I'm sure many of you will have come across this situation before and am wondering the most elegant way of solving it:

This is an example, of wanting to create a struct/class that is an extension of a smaller version, and wanting to still be able to access the smaller version via a union. However the compiler seems to want the smaller struct to be a POD type (presumably because which constructors / destructors to call in a union is ambiguous). This is what I want, but it won't compile, complaining about Point2 being non-POD:

struct Point2
{
	Point2() {} // want this to be default
	Point2(int a, int b) {x = a; y = b;} // extra constructor for ease of use
	int x, y;
};

struct Point3
{
	union
	{
		struct
		{
			int x, y, z;
		};
		struct
		{
			Point2 xy; // access a Point3 as either a Point3 or a Point2
		};
	};
};

The only problem is it is sometimes very useful to be able to use the 2nd constructor when passing a Point2 as an argument to a function:

DrawLineTo(Point2(10, 20));

void DrawLineTo(const Point2 &pt)
{
	...
}

I am understanding there has been some changes to POD types in later c++ (I now have c++11 available), so is there any way of keeping it as a POD type while still having the secondary constructor available?
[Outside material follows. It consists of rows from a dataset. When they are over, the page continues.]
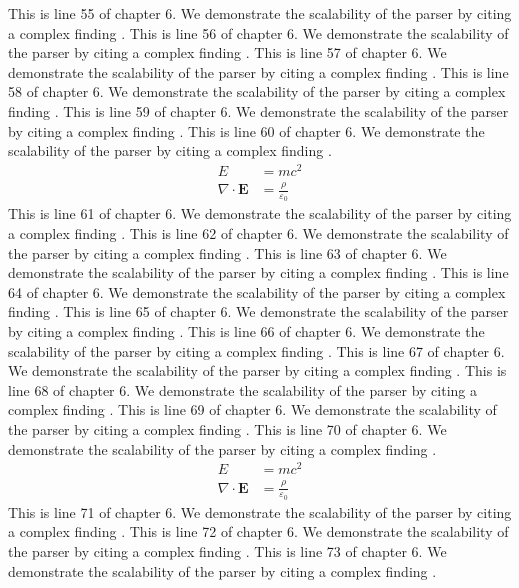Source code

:This is line 55 of chapter 6. We demonstrate the scalability of the parser by citing a complex finding \cite{ref6_55}.
This is line 56 of chapter 6. We demonstrate the scalability of the parser by citing a complex finding \cite{ref6_56}.
This is line 57 of chapter 6. We demonstrate the scalability of the parser by citing a complex finding \cite{ref6_57}.
This is line 58 of chapter 6. We demonstrate the scalability of the parser by citing a complex finding \cite{ref6_58}.
This is line 59 of chapter 6. We demonstrate the scalability of the parser by citing a complex finding \cite{ref6_59}.
This is line 60 of chapter 6. We demonstrate the scalability of the parser by citing a complex finding \cite{ref6_60}.
\begin{align*}
  E &= mc^2 \\
  \nabla \cdot \mathbf{E} &= \frac{\rho}{\varepsilon_0}
\end{align*}
This is line 61 of chapter 6. We demonstrate the scalability of the parser by citing a complex finding \cite{ref6_61}.
This is line 62 of chapter 6. We demonstrate the scalability of the parser by citing a complex finding \cite{ref6_62}.
This is line 63 of chapter 6. We demonstrate the scalability of the parser by citing a complex finding \cite{ref6_63}.
This is line 64 of chapter 6. We demonstrate the scalability of the parser by citing a complex finding \cite{ref6_64}.
This is line 65 of chapter 6. We demonstrate the scalability of the parser by citing a complex finding \cite{ref6_65}.
This is line 66 of chapter 6. We demonstrate the scalability of the parser by citing a complex finding \cite{ref6_66}.
This is line 67 of chapter 6. We demonstrate the scalability of the parser by citing a complex finding \cite{ref6_67}.
This is line 68 of chapter 6. We demonstrate the scalability of the parser by citing a complex finding \cite{ref6_68}.
This is line 69 of chapter 6. We demonstrate the scalability of the parser by citing a complex finding \cite{ref6_69}.
This is line 70 of chapter 6. We demonstrate the scalability of the parser by citing a complex finding \cite{ref6_70}.
\begin{align*}
  E &= mc^2 \\
  \nabla \cdot \mathbf{E} &= \frac{\rho}{\varepsilon_0}
\end{align*}
This is line 71 of chapter 6. We demonstrate the scalability of the parser by citing a complex finding \cite{ref6_71}.
This is line 72 of chapter 6. We demonstrate the scalability of the parser by citing a complex finding \cite{ref6_72}.
This is line 73 of chapter 6. We demonstrate the scalability of the parser by citing a complex finding \cite{ref6_73}.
I can also see alternative methods of doing the same kind of thing (perhaps not using a union). What do you guys use?

Fantastico! Can't believe I didn't know that worked lol!

Edit - Just tested it and my gcc compiler does suggest 'extended initializer lists needs c++11 flag'. So it is available. Out of interest, what would have been a good solution prior to c++11?

I also just found this article:

http://cpp11standard.blogspot.co.uk/2012/11/c11-standard-explained-1-unrestricted.html

Which does suggest you can use non-POD type in a union in c++11, however in his example there is a need to name the union so you can then give it a constructor, which would seem to make the access needlessly complex, so it doesn't seem an ideal solution...

Point3 pt;
pt.myunion.xy.x = 1;

Just tested the c++11 unrestricted union mentioned in the article, and it does work! Just one caveat the original code:

struct Point3
{
	union
	{
		struct
		{
			int x, y, z;
		};
		struct
		{
			Point2 xy; // access a Point3 as either a Point3 or a Point2
		};
	};
};

fails to compile with error: member 'Point2 Point3::<anonymous union>::<anonymous struct>::xy' with constructor not allowed in anonymous aggregate.

However this works:

struct Point3
{
	union
	{
		struct
		{
			int x, y, z;
		};
		Point2 xy;
	};
};

Hooray for c++11!
 

Don't have to put everything inside a struct:

union Point3
{
	struct
	{
		int x, y, z;
	};
	Point2 xy;
};

With C++17 you'll also be able to use std::variant, which is basically a type-safe union type. Not sure if C++17 is an option for you, but I thought I'd mention it.

That doesn't allow type punning though.

Problem is not completely solved (except by Hodgman's method)..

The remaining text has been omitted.